■ Directions: The line with "This page was" marks the first line to copy, and the line with "2. **Data Sources**: It" marks the last. Transcribe that stretch of the data below exactly, without pictures.

[Start of Attachment]

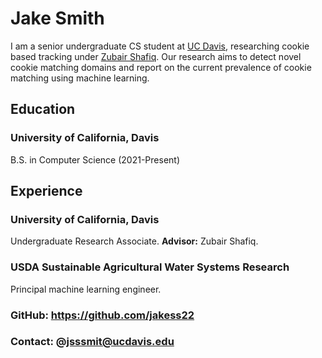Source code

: # Jake Smith
I am a senior undergraduate CS student at [UC Davis](https://cs.ucdavis.edu), researching cookie based tracking under [Zubair Shafiq](https://web.cs.ucdavis.edu/~zubair/index.html). Our research aims to detect novel cookie matching domains and report on the current prevalence of cookie matching using machine learning.   

## Education
### University of California, Davis
B.S. in Computer Science (2021-Present)

## Experience
### University of California, Davis
Undergraduate Research Associate. **Advisor:** Zubair Shafiq.

### USDA Sustainable Agricultural Water Systems Research
Principal machine learning engineer.

### GitHub: https://github.com/jakess22
### Contact: @jsssmit@ucdavis.edu
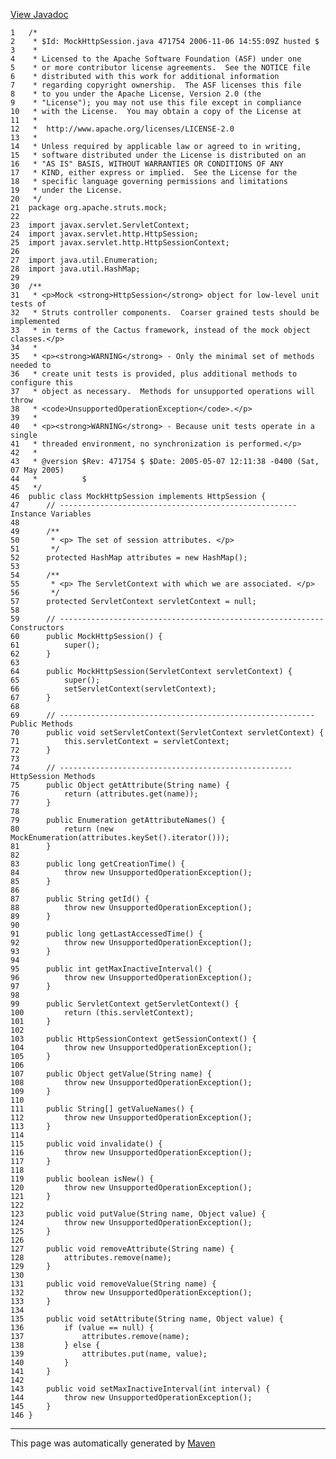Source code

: [View Javadoc](../../../../../apidocs/org/apache/struts/mock/MockHttpSession.html.md)


    1   /*
    2    * $Id: MockHttpSession.java 471754 2006-11-06 14:55:09Z husted $
    3    *
    4    * Licensed to the Apache Software Foundation (ASF) under one
    5    * or more contributor license agreements.  See the NOTICE file
    6    * distributed with this work for additional information
    7    * regarding copyright ownership.  The ASF licenses this file
    8    * to you under the Apache License, Version 2.0 (the
    9    * "License"); you may not use this file except in compliance
    10   * with the License.  You may obtain a copy of the License at
    11   *
    12   *  http://www.apache.org/licenses/LICENSE-2.0
    13   *
    14   * Unless required by applicable law or agreed to in writing,
    15   * software distributed under the License is distributed on an
    16   * "AS IS" BASIS, WITHOUT WARRANTIES OR CONDITIONS OF ANY
    17   * KIND, either express or implied.  See the License for the
    18   * specific language governing permissions and limitations
    19   * under the License.
    20   */
    21  package org.apache.struts.mock;
    22  
    23  import javax.servlet.ServletContext;
    24  import javax.servlet.http.HttpSession;
    25  import javax.servlet.http.HttpSessionContext;
    26  
    27  import java.util.Enumeration;
    28  import java.util.HashMap;
    29  
    30  /**
    31   * <p>Mock <strong>HttpSession</strong> object for low-level unit tests of
    32   * Struts controller components.  Coarser grained tests should be implemented
    33   * in terms of the Cactus framework, instead of the mock object classes.</p>
    34   *
    35   * <p><strong>WARNING</strong> - Only the minimal set of methods needed to
    36   * create unit tests is provided, plus additional methods to configure this
    37   * object as necessary.  Methods for unsupported operations will throw
    38   * <code>UnsupportedOperationException</code>.</p>
    39   *
    40   * <p><strong>WARNING</strong> - Because unit tests operate in a single
    41   * threaded environment, no synchronization is performed.</p>
    42   *
    43   * @version $Rev: 471754 $ $Date: 2005-05-07 12:11:38 -0400 (Sat, 07 May 2005)
    44   *          $
    45   */
    46  public class MockHttpSession implements HttpSession {
    47      // ----------------------------------------------------- Instance Variables
    48  
    49      /**
    50       * <p> The set of session attributes. </p>
    51       */
    52      protected HashMap attributes = new HashMap();
    53  
    54      /**
    55       * <p> The ServletContext with which we are associated. </p>
    56       */
    57      protected ServletContext servletContext = null;
    58  
    59      // ----------------------------------------------------------- Constructors
    60      public MockHttpSession() {
    61          super();
    62      }
    63  
    64      public MockHttpSession(ServletContext servletContext) {
    65          super();
    66          setServletContext(servletContext);
    67      }
    68  
    69      // --------------------------------------------------------- Public Methods
    70      public void setServletContext(ServletContext servletContext) {
    71          this.servletContext = servletContext;
    72      }
    73  
    74      // ---------------------------------------------------- HttpSession Methods
    75      public Object getAttribute(String name) {
    76          return (attributes.get(name));
    77      }
    78  
    79      public Enumeration getAttributeNames() {
    80          return (new MockEnumeration(attributes.keySet().iterator()));
    81      }
    82  
    83      public long getCreationTime() {
    84          throw new UnsupportedOperationException();
    85      }
    86  
    87      public String getId() {
    88          throw new UnsupportedOperationException();
    89      }
    90  
    91      public long getLastAccessedTime() {
    92          throw new UnsupportedOperationException();
    93      }
    94  
    95      public int getMaxInactiveInterval() {
    96          throw new UnsupportedOperationException();
    97      }
    98  
    99      public ServletContext getServletContext() {
    100         return (this.servletContext);
    101     }
    102 
    103     public HttpSessionContext getSessionContext() {
    104         throw new UnsupportedOperationException();
    105     }
    106 
    107     public Object getValue(String name) {
    108         throw new UnsupportedOperationException();
    109     }
    110 
    111     public String[] getValueNames() {
    112         throw new UnsupportedOperationException();
    113     }
    114 
    115     public void invalidate() {
    116         throw new UnsupportedOperationException();
    117     }
    118 
    119     public boolean isNew() {
    120         throw new UnsupportedOperationException();
    121     }
    122 
    123     public void putValue(String name, Object value) {
    124         throw new UnsupportedOperationException();
    125     }
    126 
    127     public void removeAttribute(String name) {
    128         attributes.remove(name);
    129     }
    130 
    131     public void removeValue(String name) {
    132         throw new UnsupportedOperationException();
    133     }
    134 
    135     public void setAttribute(String name, Object value) {
    136         if (value == null) {
    137             attributes.remove(name);
    138         } else {
    139             attributes.put(name, value);
    140         }
    141     }
    142 
    143     public void setMaxInactiveInterval(int interval) {
    144         throw new UnsupportedOperationException();
    145     }
    146 }

------------------------------------------------------------------------

This page was automatically generated by [Maven](http://maven.apache.org/)
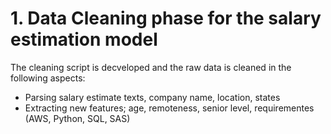 # 1. Data Cleaning phase for the salary estimation model
The cleaning script is decveloped and the raw data is cleaned in the following aspects:

- Parsing salary estimate texts, company name, location, states
- Extracting new features; age, remoteness, senior level, requirementes (AWS, Python, SQL, SAS)

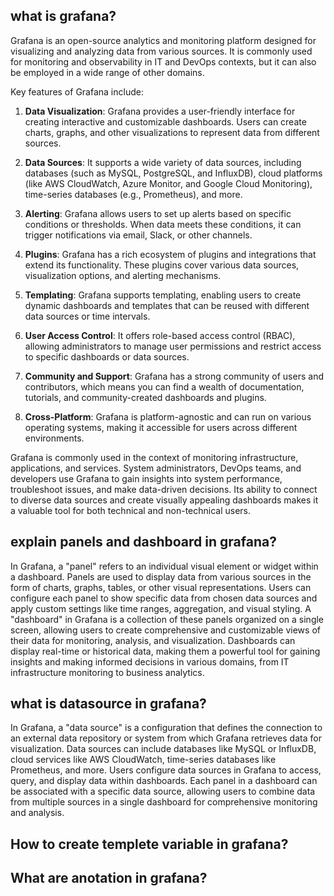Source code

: ## what is grafana?
Grafana is an open-source analytics and monitoring platform designed for visualizing and analyzing data from various sources. It is commonly used for monitoring and observability in IT and DevOps contexts, but it can also be employed in a wide range of other domains.

Key features of Grafana include:

1. **Data Visualization**: Grafana provides a user-friendly interface for creating interactive and customizable dashboards. Users can create charts, graphs, and other visualizations to represent data from different sources.

2. **Data Sources**: It supports a wide variety of data sources, including databases (such as MySQL, PostgreSQL, and InfluxDB), cloud platforms (like AWS CloudWatch, Azure Monitor, and Google Cloud Monitoring), time-series databases (e.g., Prometheus), and more.

3. **Alerting**: Grafana allows users to set up alerts based on specific conditions or thresholds. When data meets these conditions, it can trigger notifications via email, Slack, or other channels.

4. **Plugins**: Grafana has a rich ecosystem of plugins and integrations that extend its functionality. These plugins cover various data sources, visualization options, and alerting mechanisms.

5. **Templating**: Grafana supports templating, enabling users to create dynamic dashboards and templates that can be reused with different data sources or time intervals.

6. **User Access Control**: It offers role-based access control (RBAC), allowing administrators to manage user permissions and restrict access to specific dashboards or data sources.

7. **Community and Support**: Grafana has a strong community of users and contributors, which means you can find a wealth of documentation, tutorials, and community-created dashboards and plugins.

8. **Cross-Platform**: Grafana is platform-agnostic and can run on various operating systems, making it accessible for users across different environments.

Grafana is commonly used in the context of monitoring infrastructure, applications, and services. System administrators, DevOps teams, and developers use Grafana to gain insights into system performance, troubleshoot issues, and make data-driven decisions. Its ability to connect to diverse data sources and create visually appealing dashboards makes it a valuable tool for both technical and non-technical users.

## explain panels and dashboard in grafana?
In Grafana, a "panel" refers to an individual visual element or widget within a dashboard. Panels are used to display data from various sources in the form of charts, graphs, tables, or other visual representations. Users can configure each panel to show specific data from chosen data sources and apply custom settings like time ranges, aggregation, and visual styling. A "dashboard" in Grafana is a collection of these panels organized on a single screen, allowing users to create comprehensive and customizable views of their data for monitoring, analysis, and visualization. Dashboards can display real-time or historical data, making them a powerful tool for gaining insights and making informed decisions in various domains, from IT infrastructure monitoring to business analytics.

## what is datasource in grafana?
In Grafana, a "data source" is a configuration that defines the connection to an external data repository or system from which Grafana retrieves data for visualization. Data sources can include databases like MySQL or InfluxDB, cloud services like AWS CloudWatch, time-series databases like Prometheus, and more. Users configure data sources in Grafana to access, query, and display data within dashboards. Each panel in a dashboard can be associated with a specific data source, allowing users to combine data from multiple sources in a single dashboard for comprehensive monitoring and analysis.

## How to create templete variable in grafana?

## What are anotation in grafana?

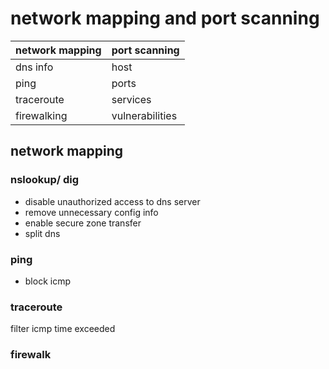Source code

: # network mapping and port scanning
 
 | network mapping | port scanning   |
 | --------------- | --------------- |
 | dns info        | host            |
 | ping            | ports           |
 | traceroute      | services        |
 | firewalking     | vulnerabilities |

 ## network mapping
 ### nslookup/ dig
 - disable unauthorized access to dns server
 - remove unnecessary config info
 - enable secure zone transfer
 - split dns
### ping
- block icmp
### traceroute
filter icmp time exceeded
### firewalk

[End of Attachment]

■ Result of this task:
This page was automatically generated by [Maven](http://maven.apache.org/)
 # 1. Data Cleaning phase for the salary estimation model
The cleaning script is decveloped and the raw data is cleaned in the following aspects:

- Parsing salary estimate texts, company name, location, states
- Extracting new features; age, remoteness, senior level, requirementes (AWS, Python, SQL, SAS)

Source code

: ## what is grafana?
Grafana is an open-source analytics and monitoring platform designed for visualizing and analyzing data from various sources. It is commonly used for monitoring and observability in IT and DevOps contexts, but it can also be employed in a wide range of other domains.

Key features of Grafana include:

1. **Data Visualization**: Grafana provides a user-friendly interface for creating interactive and customizable dashboards. Users can create charts, graphs, and other visualizations to represent data from different sources.

2. **Data Sources**: It supports a wide variety of data sources, including databases (such as MySQL, PostgreSQL, and InfluxDB), cloud platforms (like AWS CloudWatch, Azure Monitor, and Google Cloud Monitoring), time-series databases (e.g., Prometheus), and more.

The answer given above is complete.